## WORK REQUEST:
What follows is a set of records; give them all back exactly.

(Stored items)

☆ ☆ ☆ ☆ ☆ ☆ ☆

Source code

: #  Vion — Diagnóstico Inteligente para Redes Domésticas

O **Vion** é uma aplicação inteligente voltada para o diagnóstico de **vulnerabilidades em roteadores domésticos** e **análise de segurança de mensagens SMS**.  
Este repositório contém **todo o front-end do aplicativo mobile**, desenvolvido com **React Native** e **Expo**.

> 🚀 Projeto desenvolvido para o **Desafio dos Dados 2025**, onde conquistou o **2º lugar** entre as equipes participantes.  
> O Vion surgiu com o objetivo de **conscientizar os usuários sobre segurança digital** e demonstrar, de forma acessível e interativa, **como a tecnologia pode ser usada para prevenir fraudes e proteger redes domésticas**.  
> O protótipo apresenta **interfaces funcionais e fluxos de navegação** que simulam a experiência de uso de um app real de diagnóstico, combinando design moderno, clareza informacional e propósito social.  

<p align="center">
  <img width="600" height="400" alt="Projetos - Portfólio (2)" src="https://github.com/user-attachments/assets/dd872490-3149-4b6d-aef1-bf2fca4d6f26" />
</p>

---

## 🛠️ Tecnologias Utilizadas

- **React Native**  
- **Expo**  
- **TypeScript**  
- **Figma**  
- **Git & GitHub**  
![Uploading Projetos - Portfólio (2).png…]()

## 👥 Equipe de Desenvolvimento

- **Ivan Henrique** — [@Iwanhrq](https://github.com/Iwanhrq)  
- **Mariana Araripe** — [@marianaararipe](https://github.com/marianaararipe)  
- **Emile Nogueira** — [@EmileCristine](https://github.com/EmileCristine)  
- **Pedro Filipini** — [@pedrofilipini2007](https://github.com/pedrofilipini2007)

☆ ☆ ☆ ☆ ☆ ☆ ☆

## ANSWER TO THIS EXERCISE:
Source code

: #  Vion — Diagnóstico Inteligente para Redes Domésticas

O **Vion** é uma aplicação inteligente voltada para o diagnóstico de **vulnerabilidades em roteadores domésticos** e **análise de segurança de mensagens SMS**.  
Este repositório contém **todo o front-end do aplicativo mobile**, desenvolvido com **React Native** e **Expo**.

> 🚀 Projeto desenvolvido para o **Desafio dos Dados 2025**, onde conquistou o **2º lugar** entre as equipes participantes.  
> O Vion surgiu com o objetivo de **conscientizar os usuários sobre segurança digital** e demonstrar, de forma acessível e interativa, **como a tecnologia pode ser usada para prevenir fraudes e proteger redes domésticas**.  
> O protótipo apresenta **interfaces funcionais e fluxos de navegação** que simulam a experiência de uso de um app real de diagnóstico, combinando design moderno, clareza informacional e propósito social.  

<p align="center">
  <img width="600" height="400" alt="Projetos - Portfólio (2)" src="https://github.com/user-attachments/assets/dd872490-3149-4b6d-aef1-bf2fca4d6f26" />
</p>

---

## 🛠️ Tecnologias Utilizadas

- **React Native**  
- **Expo**  
- **TypeScript**  
- **Figma**  
- **Git & GitHub**  
![Uploading Projetos - Portfólio (2).png…]()

## 👥 Equipe de Desenvolvimento

- **Ivan Henrique** — [@Iwanhrq](https://github.com/Iwanhrq)  
- **Mariana Araripe** — [@marianaararipe](https://github.com/marianaararipe)  
- **Emile Nogueira** — [@EmileCristine](https://github.com/EmileCristine)  
- **Pedro Filipini** — [@pedrofilipini2007](https://github.com/pedrofilipini2007)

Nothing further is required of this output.